The 2012 campaign for Proposition 34 was well-funded and based on selling the public on the argument that maintaining the death penalty was wasting billions of dollars, especially in light of the fact that only 13 inmates have been executed since 1978, the last in 2006.
But death penalty supporters reject those arguments and say opponents have created the delays and added the expense of maintaining the system through endless court appeals.
“I don’t think there’s a real shift in the number of people who believed that the death penalty is right,” said Kent Scheidegger, legal director for the Criminal Justice Legal Foundation in Sacramento.
Scheidegger conceded that there may be a “fatigue factor” among some supporters because of delays and skepticism over whether the system ever will see executions resume on a regular basis.
“I do think that it is important that we fix the problems and get it restarted,” he said. “The best argument they have is that because they’ve been blocking it we should give up,” he said. “There are people who believe that death is the just and correct punishment for the worst murderers, but who are just frustrated and fatigued.”
The issue of continued delays led to pollsters crafting a new question for voters based on the federal judge’s ruling that California’s death penalty is so slow it is unconstitutional. That question asked what California should do in light of the ruling, and 52 percent of respondents said the state should speed up the execution process. By comparison, 40 percent said the death penalty should be replaced with life without parole, and 8 percent had no opinion.

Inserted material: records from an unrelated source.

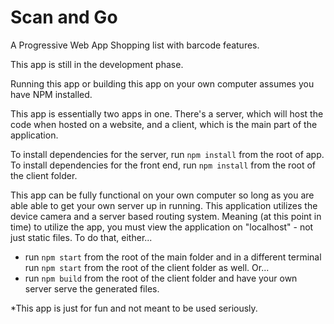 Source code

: # Scan and Go
A Progressive Web App Shopping list with barcode features.

This app is still in the development phase.

Running this app or building this app on your own computer assumes you have NPM installed.

This app is essentially two apps in one. There's a server, which will host the code when hosted on a website, and a client, which is the main part of the application.

To install dependencies for the server, run `npm install` from the root of app.
To install dependencies for the front end, run `npm install` from the root of the client folder.

This app can be fully functional on your own computer so long as you are able able to get your own server up in running.
This application utilizes the device camera and a server based routing system. Meaning (at this point in time) to utilize the app, you must view the
application on "localhost" - not just static files. To do that, either... 
* run `npm start` from the root of the main folder and in a different terminal run `npm start` from the root of the client folder as well. Or...
* run `npm build` from the root of the client folder and have your own server serve the generated files.

*This app is just for fun and not meant to be used seriously.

There were few surprises in which voters support keeping the death penalty and who opposes it, DiCamillo said, with registered Republicans and conservatives, as well as Protestants and voters living in the Central Valley the strongest in favor of maintaining capital punishment.
Those most likely to oppose death as an option were Democrats, liberals, Bay Area residents, voters under 30 and those who expressed no religious preference.